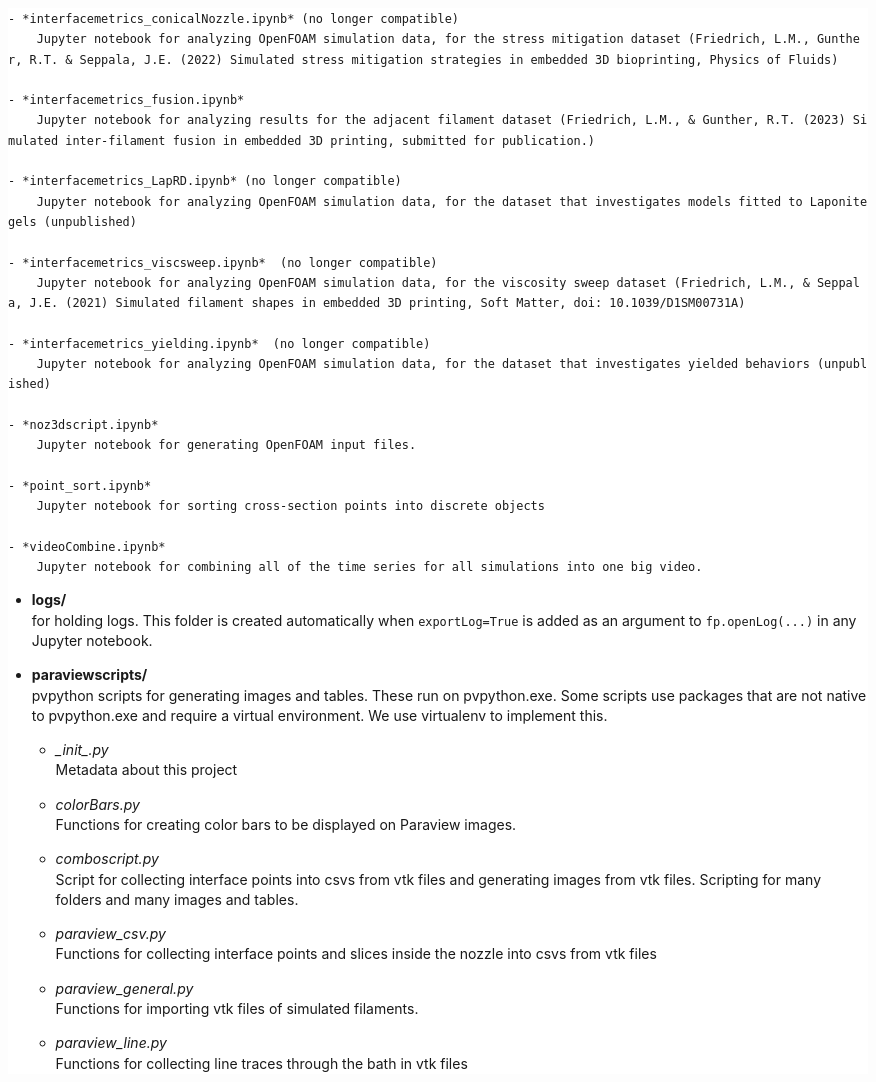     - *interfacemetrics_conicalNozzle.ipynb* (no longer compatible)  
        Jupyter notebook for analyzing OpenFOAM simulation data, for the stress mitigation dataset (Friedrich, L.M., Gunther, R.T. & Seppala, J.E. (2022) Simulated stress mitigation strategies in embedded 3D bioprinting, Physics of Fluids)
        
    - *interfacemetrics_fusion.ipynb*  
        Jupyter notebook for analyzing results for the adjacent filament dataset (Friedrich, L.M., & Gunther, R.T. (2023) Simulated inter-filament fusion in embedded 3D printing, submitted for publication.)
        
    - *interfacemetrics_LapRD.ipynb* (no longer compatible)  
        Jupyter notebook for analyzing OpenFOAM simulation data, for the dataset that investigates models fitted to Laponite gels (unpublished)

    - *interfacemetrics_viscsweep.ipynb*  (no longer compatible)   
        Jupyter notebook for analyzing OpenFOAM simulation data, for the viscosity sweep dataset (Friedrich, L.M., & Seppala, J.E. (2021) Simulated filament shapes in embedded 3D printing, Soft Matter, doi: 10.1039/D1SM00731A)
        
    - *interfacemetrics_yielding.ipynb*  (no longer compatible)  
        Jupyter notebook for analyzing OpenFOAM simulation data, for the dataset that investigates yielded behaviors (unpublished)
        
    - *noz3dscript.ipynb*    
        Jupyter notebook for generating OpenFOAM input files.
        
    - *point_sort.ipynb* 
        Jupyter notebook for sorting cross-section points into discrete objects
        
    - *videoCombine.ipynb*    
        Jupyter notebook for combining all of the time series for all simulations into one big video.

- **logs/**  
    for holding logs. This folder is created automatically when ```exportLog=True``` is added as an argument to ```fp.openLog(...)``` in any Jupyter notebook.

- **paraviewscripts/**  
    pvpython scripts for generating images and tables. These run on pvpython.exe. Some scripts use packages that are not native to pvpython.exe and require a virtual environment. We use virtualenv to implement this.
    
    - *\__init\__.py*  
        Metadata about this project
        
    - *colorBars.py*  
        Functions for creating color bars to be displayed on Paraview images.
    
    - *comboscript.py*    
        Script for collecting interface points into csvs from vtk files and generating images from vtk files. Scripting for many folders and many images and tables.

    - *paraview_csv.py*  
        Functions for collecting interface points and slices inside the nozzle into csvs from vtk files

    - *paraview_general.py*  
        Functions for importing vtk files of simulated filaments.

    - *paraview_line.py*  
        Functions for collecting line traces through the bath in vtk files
+===+
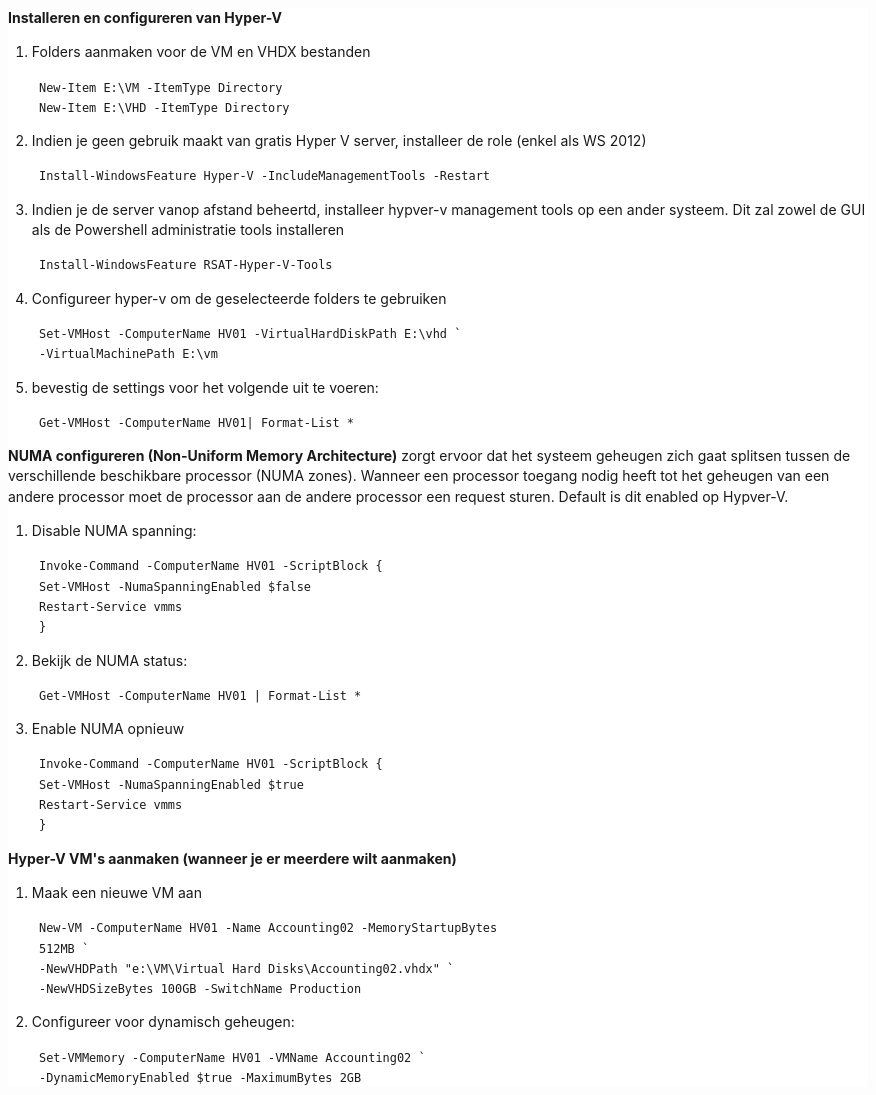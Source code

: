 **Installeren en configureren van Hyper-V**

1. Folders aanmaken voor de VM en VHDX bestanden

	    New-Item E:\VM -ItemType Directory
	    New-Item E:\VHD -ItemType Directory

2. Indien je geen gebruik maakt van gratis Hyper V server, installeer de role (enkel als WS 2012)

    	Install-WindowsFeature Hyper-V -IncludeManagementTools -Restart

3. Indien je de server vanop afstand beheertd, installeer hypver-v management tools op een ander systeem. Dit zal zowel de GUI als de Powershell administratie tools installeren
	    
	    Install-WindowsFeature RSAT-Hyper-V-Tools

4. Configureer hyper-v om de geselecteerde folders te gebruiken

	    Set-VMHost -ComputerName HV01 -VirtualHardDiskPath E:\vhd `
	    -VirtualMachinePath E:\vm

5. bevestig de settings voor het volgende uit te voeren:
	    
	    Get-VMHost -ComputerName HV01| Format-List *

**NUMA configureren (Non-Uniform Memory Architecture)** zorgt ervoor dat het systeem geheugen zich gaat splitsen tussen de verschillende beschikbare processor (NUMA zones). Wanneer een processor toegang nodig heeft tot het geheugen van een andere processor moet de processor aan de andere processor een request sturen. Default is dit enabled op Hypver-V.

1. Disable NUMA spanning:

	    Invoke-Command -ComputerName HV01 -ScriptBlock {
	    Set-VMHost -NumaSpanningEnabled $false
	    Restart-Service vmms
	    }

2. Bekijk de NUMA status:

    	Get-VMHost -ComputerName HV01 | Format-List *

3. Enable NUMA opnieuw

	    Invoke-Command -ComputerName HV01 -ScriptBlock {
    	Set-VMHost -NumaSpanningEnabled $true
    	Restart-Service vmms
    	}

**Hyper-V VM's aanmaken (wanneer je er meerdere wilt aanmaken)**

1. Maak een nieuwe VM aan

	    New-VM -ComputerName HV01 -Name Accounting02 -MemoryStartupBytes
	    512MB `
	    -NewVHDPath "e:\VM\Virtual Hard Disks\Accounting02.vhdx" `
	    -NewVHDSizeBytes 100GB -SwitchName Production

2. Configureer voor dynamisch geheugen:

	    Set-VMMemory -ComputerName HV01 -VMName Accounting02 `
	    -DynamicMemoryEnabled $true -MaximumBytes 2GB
+===+
» **Problem requirements**:
Give back the records above exactly, limited to the lines between the one holding "Metadata about this project" and the one holding "- *paraview_csv.py*", inclusive.

» **Reply**:
        Metadata about this project
        
    - *colorBars.py*  
        Functions for creating color bars to be displayed on Paraview images.
    
    - *comboscript.py*    
        Script for collecting interface points into csvs from vtk files and generating images from vtk files. Scripting for many folders and many images and tables.

    - *paraview_csv.py*  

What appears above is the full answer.